● Problem statement:
In the data below, one line contains "O Azure oferece várias" and a later one contains "- **Alta Disponibilidade e". Print both, with every line between them, exactly and alone.

● Supplied records:
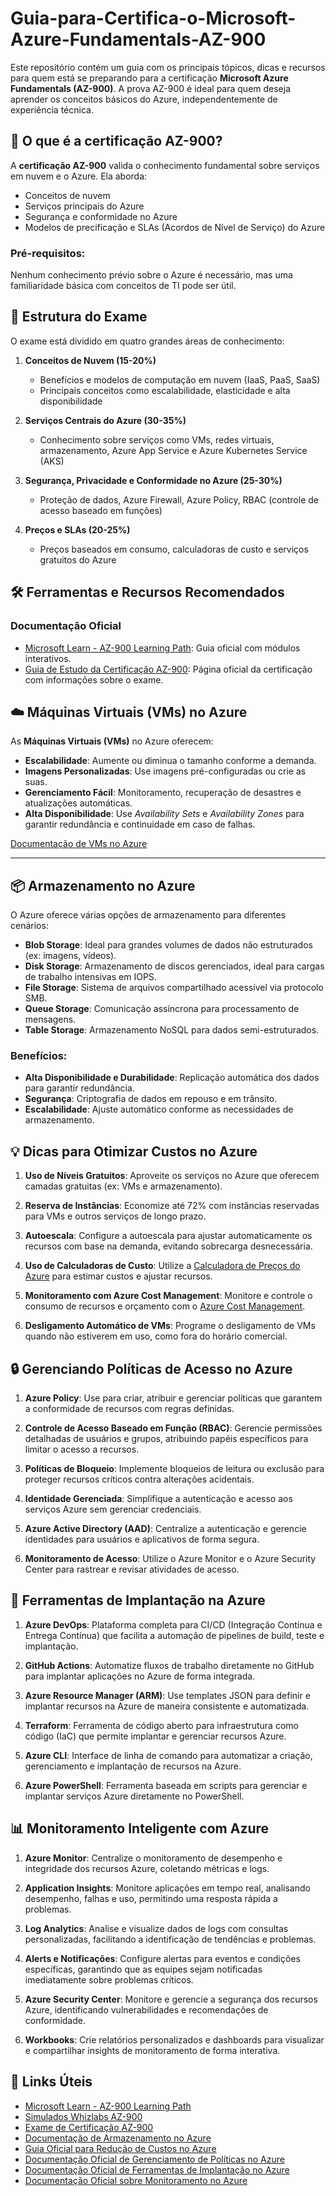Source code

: # Guia-para-Certifica-o-Microsoft-Azure-Fundamentals-AZ-900

Este repositório contém um guia com os principais tópicos, dicas e recursos para quem está se preparando para a certificação **Microsoft Azure Fundamentals (AZ-900)**. A prova AZ-900 é ideal para quem deseja aprender os conceitos básicos do Azure, independentemente de experiência técnica.

## 📘 O que é a certificação AZ-900?

A **certificação AZ-900** valida o conhecimento fundamental sobre serviços em nuvem e o Azure. Ela aborda:

- Conceitos de nuvem
- Serviços principais do Azure
- Segurança e conformidade no Azure
- Modelos de precificação e SLAs (Acordos de Nível de Serviço) do Azure

### Pré-requisitos:
Nenhum conhecimento prévio sobre o Azure é necessário, mas uma familiaridade básica com conceitos de TI pode ser útil.

## 🔖 Estrutura do Exame

O exame está dividido em quatro grandes áreas de conhecimento:

1. **Conceitos de Nuvem (15-20%)**
   - Benefícios e modelos de computação em nuvem (IaaS, PaaS, SaaS)
   - Principais conceitos como escalabilidade, elasticidade e alta disponibilidade

2. **Serviços Centrais do Azure (30-35%)**
   - Conhecimento sobre serviços como VMs, redes virtuais, armazenamento, Azure App Service e Azure Kubernetes Service (AKS)

3. **Segurança, Privacidade e Conformidade no Azure (25-30%)**
   - Proteção de dados, Azure Firewall, Azure Policy, RBAC (controle de acesso baseado em funções)

4. **Preços e SLAs (20-25%)**
   - Preços baseados em consumo, calculadoras de custo e serviços gratuitos do Azure

## 🛠️ Ferramentas e Recursos Recomendados

### Documentação Oficial

- [Microsoft Learn - AZ-900 Learning Path](https://learn.microsoft.com/en-us/certifications/exams/az-900): Guia oficial com módulos interativos.
- [Guia de Estudo da Certificação AZ-900](https://learn.microsoft.com/en-us/certifications/azure-fundamentals/): Página oficial da certificação com informações sobre o exame.


## ☁️ Máquinas Virtuais (VMs) no Azure

As **Máquinas Virtuais (VMs)** no Azure oferecem:

- **Escalabilidade**: Aumente ou diminua o tamanho conforme a demanda.
- **Imagens Personalizadas**: Use imagens pré-configuradas ou crie as suas.
- **Gerenciamento Fácil**: Monitoramento, recuperação de desastres e atualizações automáticas.
- **Alta Disponibilidade**: Use *Availability Sets* e *Availability Zones* para garantir redundância e continuidade em caso de falhas.

[Documentação de VMs no Azure](https://learn.microsoft.com/en-us/azure/virtual-machines/)

---

## 📦 Armazenamento no Azure

O Azure oferece várias opções de armazenamento para diferentes cenários:

- **Blob Storage**: Ideal para grandes volumes de dados não estruturados (ex: imagens, vídeos).
- **Disk Storage**: Armazenamento de discos gerenciados, ideal para cargas de trabalho intensivas em IOPS.
- **File Storage**: Sistema de arquivos compartilhado acessível via protocolo SMB.
- **Queue Storage**: Comunicação assíncrona para processamento de mensagens.
- **Table Storage**: Armazenamento NoSQL para dados semi-estruturados.

### Benefícios:
- **Alta Disponibilidade e Durabilidade**: Replicação automática dos dados para garantir redundância.
- **Segurança**: Criptografia de dados em repouso e em trânsito.
- **Escalabilidade**: Ajuste automático conforme as necessidades de armazenamento.


## 💡 Dicas para Otimizar Custos no Azure

1. **Uso de Níveis Gratuitos**: Aproveite os serviços no Azure que oferecem camadas gratuitas (ex: VMs e armazenamento).

2. **Reserva de Instâncias**: Economize até 72% com instâncias reservadas para VMs e outros serviços de longo prazo.

3. **Autoescala**: Configure a autoescala para ajustar automaticamente os recursos com base na demanda, evitando sobrecarga desnecessária.

4. **Uso de Calculadoras de Custo**: Utilize a [Calculadora de Preços do Azure](https://azure.microsoft.com/en-us/pricing/calculator/) para estimar custos e ajustar recursos.

5. **Monitoramento com Azure Cost Management**: Monitore e controle o consumo de recursos e orçamento com o [Azure Cost Management](https://azure.microsoft.com/en-us/services/cost-management/).

6. **Desligamento Automático de VMs**: Programe o desligamento de VMs quando não estiverem em uso, como fora do horário comercial.

   

## 🔒 Gerenciando Políticas de Acesso no Azure

1. **Azure Policy**: Use para criar, atribuir e gerenciar políticas que garantem a conformidade de recursos com regras definidas.

2. **Controle de Acesso Baseado em Função (RBAC)**: Gerencie permissões detalhadas de usuários e grupos, atribuindo papéis específicos para limitar o acesso a recursos.

3. **Políticas de Bloqueio**: Implemente bloqueios de leitura ou exclusão para proteger recursos críticos contra alterações acidentais.

4. **Identidade Gerenciada**: Simplifique a autenticação e acesso aos serviços Azure sem gerenciar credenciais.

5. **Azure Active Directory (AAD)**: Centralize a autenticação e gerencie identidades para usuários e aplicativos de forma segura.

6. **Monitoramento de Acesso**: Utilize o Azure Monitor e o Azure Security Center para rastrear e revisar atividades de acesso.



## 🚀 Ferramentas de Implantação na Azure

1. **Azure DevOps**: Plataforma completa para CI/CD (Integração Contínua e Entrega Contínua) que facilita a automação de pipelines de build, teste e implantação.

2. **GitHub Actions**: Automatize fluxos de trabalho diretamente no GitHub para implantar aplicações no Azure de forma integrada.

3. **Azure Resource Manager (ARM)**: Use templates JSON para definir e implantar recursos na Azure de maneira consistente e automatizada.

4. **Terraform**: Ferramenta de código aberto para infraestrutura como código (IaC) que permite implantar e gerenciar recursos Azure.

5. **Azure CLI**: Interface de linha de comando para automatizar a criação, gerenciamento e implantação de recursos na Azure.

6. **Azure PowerShell**: Ferramenta baseada em scripts para gerenciar e implantar serviços Azure diretamente no PowerShell.

   

## 📊 Monitoramento Inteligente com Azure

1. **Azure Monitor**: Centralize o monitoramento de desempenho e integridade dos recursos Azure, coletando métricas e logs.

2. **Application Insights**: Monitore aplicações em tempo real, analisando desempenho, falhas e uso, permitindo uma resposta rápida a problemas.

3. **Log Analytics**: Analise e visualize dados de logs com consultas personalizadas, facilitando a identificação de tendências e problemas.

4. **Alerts e Notificações**: Configure alertas para eventos e condições específicas, garantindo que as equipes sejam notificadas imediatamente sobre problemas críticos.

5. **Azure Security Center**: Monitore e gerencie a segurança dos recursos Azure, identificando vulnerabilidades e recomendações de conformidade.

6. **Workbooks**: Crie relatórios personalizados e dashboards para visualizar e compartilhar insights de monitoramento de forma interativa.



## 📎 Links Úteis
- [Microsoft Learn - AZ-900 Learning Path](https://learn.microsoft.com/en-us/certifications/exams/az-900)
- [Simulados Whizlabs AZ-900](https://www.whizlabs.com/microsoft-azure-certification/az-900/)
- [Exame de Certificação AZ-900](https://learn.microsoft.com/en-us/certifications/azure-fundamentals/)
- [Documentação de Armazenamento no Azure](https://learn.microsoft.com/en-us/azure/storage/)
- [Guia Oficial para Redução de Custos no Azure](https://learn.microsoft.com/en-us/azure/cost-management-billing/)
- [Documentação Oficial de Gerenciamento de Políticas no Azure](https://learn.microsoft.com/en-us/azure/governance/policy/)
- [Documentação Oficial de Ferramentas de Implantação no Azure](https://learn.microsoft.com/en-us/azure/devops/?view=azure-devops)
- [Documentação Oficial sobre Monitoramento no Azure](https://learn.microsoft.com/en-us/azure/monitoring/)
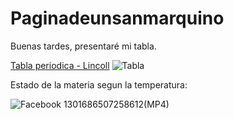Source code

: # Paginadeunsanmarquino
Buenas tardes, presentaré mi tabla.

[Tabla periodica - Lincoll](https://docs.google.com/spreadsheets/d/1Ynm3859yGU1BdEKGXTxgJrQegrZdHlYE/edit?usp=sharing&ouid=106117440542896955102&rtpof=true&sd=true)
![Tabla](https://user-images.githubusercontent.com/114767318/195210397-f8420be3-013f-4970-869d-e049de5c1eed.png)


Estado de la materia segun la temperatura:

![Facebook 1301686507258612(MP4)](https://user-images.githubusercontent.com/114767318/195208279-2d984453-9983-4f59-b0c2-9ae2a1dec86c.gif)


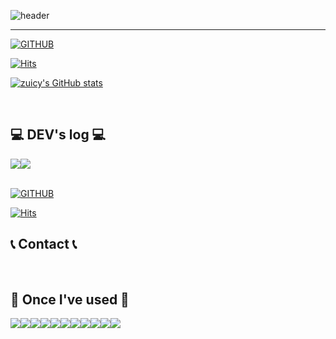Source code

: 



<div align="left">
  
![header](https://capsule-render.vercel.app/api?type=waving&color=timeGradient&text=Welcome%20to%20zuicy99's%20GitHub%20👋&animation=&fontSize=35&fontAlignY=40&fontAlign=50&height=250)


---
  
[![GITHUB](https://hits.seeyoufarm.com/api/count/incr/badge.svg?url=https%3A%2F%2Fgithub.com%2Fjiholee0&count_bg=%23F29494&title_bg=%232F2E2E&icon=github.svg&icon_color=%23FFFFFF&title=GITHUB&edge_flat=false)](https://github.com/zuicy99)

[![Hits](https://hits.seeyoufarm.com/api/count/incr/badge.svg?url=https%3A%2F%2Fgithub.com%2Fgjbae1212%2Fhit-counter&count_bg=%2379C83D&title_bg=%23000000&icon=notion.svg&icon_color=%23E7E7E7&title=Notion&edge_flat=false)](https://romantic-fright-7a8.notion.site/81f22e541fe24ae5ae7bb07392ad662c)


[![zuicy's GitHub stats](https://github-readme-stats.vercel.app/api?username=zuicy99&include_all_commits=true&theme=nord&hide_border=true&count_private=true)](https://github.com/zuicy99/github-readme-stats)
 
<br>

## 💻 DEV's log 💻
<div style="display:flex; flex-direction:row;">
    <a href="https://romantic-fright-7a8.notion.site/81f22e541fe24ae5ae7bb07392ad662c">
        <img src="https://img.shields.io/badge/Notion-9999FF?style=for-the-badge&logo=Notion&logoColor=white"> 
    </a>
    <a href="mailto:k.zuicy@gmail.com">
        <img src="https://img.shields.io/badge/Mail-EA4335?style=for-the-badge&logo=Gmail&logoColor=white"> 
    </a>  
</div><br>

[![GITHUB](https://hits.seeyoufarm.com/api/count/incr/badge.svg?url=https%3A%2F%2Fgithub.com%2Fjiholee0&count_bg=%23F29494&title_bg=%232F2E2E&icon=github.svg&icon_color=%23FFFFFF&title=GITHUB&edge_flat=false)](https://github.com/zuicy99)

[![Hits](https://hits.seeyoufarm.com/api/count/incr/badge.svg?url=https%3A%2F%2Fgithub.com%2Fgjbae1212%2Fhit-counter&count_bg=%2379C83D&title_bg=%23000000&icon=notion.svg&icon_color=%23E7E7E7&title=Notion&edge_flat=false)](https://romantic-fright-7a8.notion.site/81f22e541fe24ae5ae7bb07392ad662c)

 
## 📞 Contact 📞
<div style="display:flex; flex-direction:row;">

</div><br>
    
## 🔨 Once I've used 🔨
<div style="display:flex; flex-direction:row;">
 <img src="https://img.shields.io/badge/React-61DAFB?style=flat&logo=react&logoColor=white" />
     <img src="https://img.shields.io/badge/Node.js-339933?style=flat&for-the-badge&logo=Node.js&logoColor=white">
    <img src="https://img.shields.io/badge/axios-5A29E4?style=flat&logo=axios&logoColor=white" />
    <img src="https://img.shields.io/badge/JavaScript-F7DF1E?style=flat&logo=JavaScript&logoColor=white" />
    <img src="https://img.shields.io/badge/typescript-3178C6?style=flat&for-the-badge&logo=typescript&logoColor=white">
    <img src="https://img.shields.io/badge/StyledComponents-DB7093?style=flat&logo=styledcomponents&logoColor=white" />
    <img src="https://img.shields.io/badge/Sass-CC6699?style=flat&for-the-badge&logo=Sass&logoColor=white">
    <img src="https://img.shields.io/badge/CSS3-1572B6?style=flat&logo=CSS3&logoColor=white" />
    <img src="https://img.shields.io/badge/HTML5-E34F26?style=flat&logo=HTML5&logoColor=white" />
    <img src="https://img.shields.io/badge/Ant Design-0170FE?style=flat&for-the-badge&logo=Ant Design&logoColor=white">
    <img src="https://img.shields.io/badge/Swiper-6332F6?style=flat&for-the-badge&logo=Swiper&logoColor=white">
    <br />
    
</div>
   
</div><br>
</div>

● Solution for this exercise:
O Azure oferece várias opções de armazenamento para diferentes cenários:

- **Blob Storage**: Ideal para grandes volumes de dados não estruturados (ex: imagens, vídeos).
- **Disk Storage**: Armazenamento de discos gerenciados, ideal para cargas de trabalho intensivas em IOPS.
- **File Storage**: Sistema de arquivos compartilhado acessível via protocolo SMB.
- **Queue Storage**: Comunicação assíncrona para processamento de mensagens.
- **Table Storage**: Armazenamento NoSQL para dados semi-estruturados.

### Benefícios:
- **Alta Disponibilidade e Durabilidade**: Replicação automática dos dados para garantir redundância.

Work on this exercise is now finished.